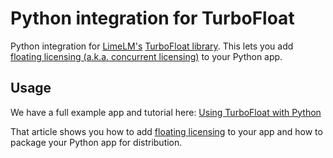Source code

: # Python integration for TurboFloat

Python integration for [LimeLM's](https://wyday.com/limelm/) [TurboFloat library](https://wyday.com/limelm/help/using-turbofloat/). This lets you add [floating licensing (a.k.a. concurrent licensing)](https://wyday.com/limelm/help/licensing-types/#floating) to your Python app.

## Usage

We have a full example app and tutorial here: [Using TurboFloat with Python](https://wyday.com/limelm/help/using-turbofloat-with-python/)

That article shows you how to add [floating licensing](https://wyday.com/limelm/help/licensing-types/#floating) to your app and how to package your Python app for distribution.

• [Brief]:
Check each line of the listing above. Copy it if it holds the string "help".

• [Response below]:
Python integration for [LimeLM's](https://wyday.com/limelm/) [TurboFloat library](https://wyday.com/limelm/help/using-turbofloat/). This lets you add [floating licensing (a.k.a. concurrent licensing)](https://wyday.com/limelm/help/licensing-types/#floating) to your Python app.
We have a full example app and tutorial here: [Using TurboFloat with Python](https://wyday.com/limelm/help/using-turbofloat-with-python/)
That article shows you how to add [floating licensing](https://wyday.com/limelm/help/licensing-types/#floating) to your app and how to package your Python app for distribution.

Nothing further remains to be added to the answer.